Verizon may buy out Verizon Wireless

Dylan Bushell-Embling
06 Mar 2013

The telecom sector could be in for a massive, multi-billion dollar M&A this year – potentially one of the largest ever - revolving around the future of US cellco Verizon Wireless, according to reports.

Verizon Communications wants to sort out its future relationship with Vodafone – joint owner of Verizon Wireless – this year, sources toldBloomberg. Verizon is considering options including a full buyout or a merger with the UK giant.

Vodafone's 45% stake in Verizon Wireless is worth an estimated $115 billion. According to the insiders, a buyout is emerging as the preferred option for Verizon the parent.
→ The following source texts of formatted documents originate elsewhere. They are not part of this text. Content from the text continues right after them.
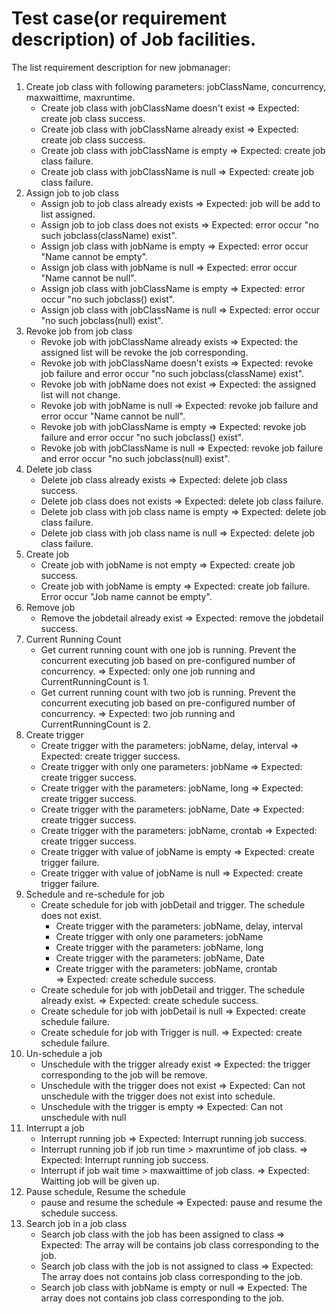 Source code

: Test case(or requirement description) of Job facilities.  
========================================================
The list requirement description for new jobmanager:  
1. Create job class with following parameters: jobClassName, concurrency, maxwaittime, maxruntime.  
	- Create job class with jobClassName doesn't exist => Expected: create job class success.  
	- Create job class with jobClassName already exist => Expected: create job class success.  
	- Create job class with jobClassName is empty => Expected: create job class failure.  
	- Create job class with jobClassName is null => Expected: create job class failure.  
2. Assign job to job class  
	- Assign job to job class already exists => Expected: job will be add to list assigned.  
	- Assign job to job class does not exists => Expected: error occur "no such jobclass(className) exist".  
	- Assign job class with jobName is empty => Expected: error occur "Name cannot be empty".  
	- Assign job class with jobName is null => Expected: error occur "Name cannot be null".  
	- Assign job class with jobClassName is empty => Expected: error occur "no such jobclass() exist".  
	- Assign job class with jobClassName is null => Expected: error occur "no such jobclass(null) exist".  
3. Revoke job from job class  
	- Revoke job with jobClassName already exists => Expected: the assigned list will be revoke the job corresponding.  
	- Revoke job with jobClassName doesn't exists => Expected: revoke job failure and error occur "no such jobclass(className) exist".  
	- Revoke job with jobName does not exist => Expected: the assigned list will not change.  
	- Revoke job with jobName is null => Expected: revoke job failure and error occur "Name cannot be null".  
	- Revoke job with jobClassName is empty => Expected: revoke job failure and error occur "no such jobclass() exist".  
	- Revoke job with jobClassName is null => Expected: revoke job failure and error occur "no such jobclass(null) exist".  
4. Delete job class  
	- Delete job class already exists => Expected: delete job class success.  
	- Delete job class does not exists => Expected: delete job class failure.  
	- Delete job class with job class name is empty => Expected: delete job class failure.  
	- Delete job class with job class name is null => Expected: delete job class failure.  
5. Create job  
	- Create job with jobName is not empty => Expected: create job success.  
	- Create job with jobName is empty => Expected: create job failure. Error occur "Job name cannot be empty".  
6. Remove job  
	- Remove the jobdetail already exist => Expected: remove the jobdetail success.  
7. Current Running Count  
	- Get current running count with one job is running. Prevent the concurrent executing job based on pre-configured number of concurrency. => Expected: only one job running and CurrentRunningCount is 1.  
	- Get current running count with two job is running. Prevent the concurrent executing job based on pre-configured number of concurrency. => Expected: two job running and CurrentRunningCount is 2.  
8. Create trigger  
	- Create trigger with the parameters: jobName, delay, interval => Expected: create trigger success.  
	- Create trigger with only one parameters: jobName => Expected: create trigger success.  
	- Create trigger with the parameters: jobName, long => Expected: create trigger success.  
	- Create trigger with the parameters: jobName, Date => Expected: create trigger success.  
	- Create trigger with the parameters: jobName, crontab => Expected: create trigger success.  
	- Create trigger with value of jobName is empty => Expected: create trigger failure.  
	- Create trigger with value of jobName is null => Expected: create trigger failure.  
9. Schedule and re-schedule for job  
	- Create schedule for job with jobDetail and trigger. The schedule does not exist.  
		+ Create trigger with the parameters: jobName, delay, interval  
		+ Create trigger with only one parameters: jobName  
		+ Create trigger with the parameters: jobName, long  
		+ Create trigger with the parameters: jobName, Date  
		+ Create trigger with the parameters: jobName, crontab  
	    => Expected: create schedule success.  
	- Create schedule for job with jobDetail and trigger. The schedule already exist. => Expected: create schedule success.  
	- Create schedule for job with jobDetail is null => Expected: create schedule failure.  
	- Create schedule for job with Trigger is null. => Expected: create schedule failure.  
10. Un-schedule a job  
	- Unschedule with the trigger already exist => Expected: the trigger corresponding to the job will be remove.  
	- Unschedule with the trigger does not exist => Expected: Can not unschedule with the trigger does not exist into schedule.  
	- Unschedule with the trigger is empty => Expected: Can not unschedule with null  
11. Interrupt a job  
	- Interrupt running job => Expected: Interrupt running job success.  
	- Interrupt running job if job run time > maxruntime of job class. => Expected: Interrupt running job success.  
	- Interrupt if job wait time > maxwaittime of job class. => Expected: Waitting job will be given up.  
12. Pause schedule, Resume the schedule  
	- pause and resume the schedule => Expected: pause and resume the schedule success.  
13. Search job in a job class  
	- Search job class with the job has been assigned to class => Expected: The array will be contains job class corresponding to the job.  
	- Search job class with the job is not assigned to class => Expected: The array does not contains job class corresponding to the job.  
	- Search job class with jobName is empty or null => Expected: The array does not contains job class corresponding to the job.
The alternative option – a merger between Verizon Communications and Vodafone – could be among the largest corporate mergers in history. Verizon has an market cap of over $130 billion, while Vodafone's is over $120 billion, Bloomberg estimated.

But according to the report, while both players had been in negotiations over a full merger, talks have stalled due to disagreements over where the merged company would be headquartered and who would lead it.

Specifically, Verizon was reluctant to move to the UK, and Vodafone CEO Vittorio Colao was reticent to cede leadership to Verizon CEO Lowell McAdam.

Verizon and Vodafone have been partners in Verizon Wireless since 1999, when Vodafone's US unit merged with what was then Bell Atlantic.

But Verizon Wireless famously withheld paying a dividend to Vodafone between 2005 and 2011, when it agreed to pay Vodafone $4.5 billion and Verizon Communications $5.5 billion.

Verizon also agreed to pay the partners $8.5 billion as a dividend for the following fiscal year, of which Vodafone was entitled to $3.825 billion.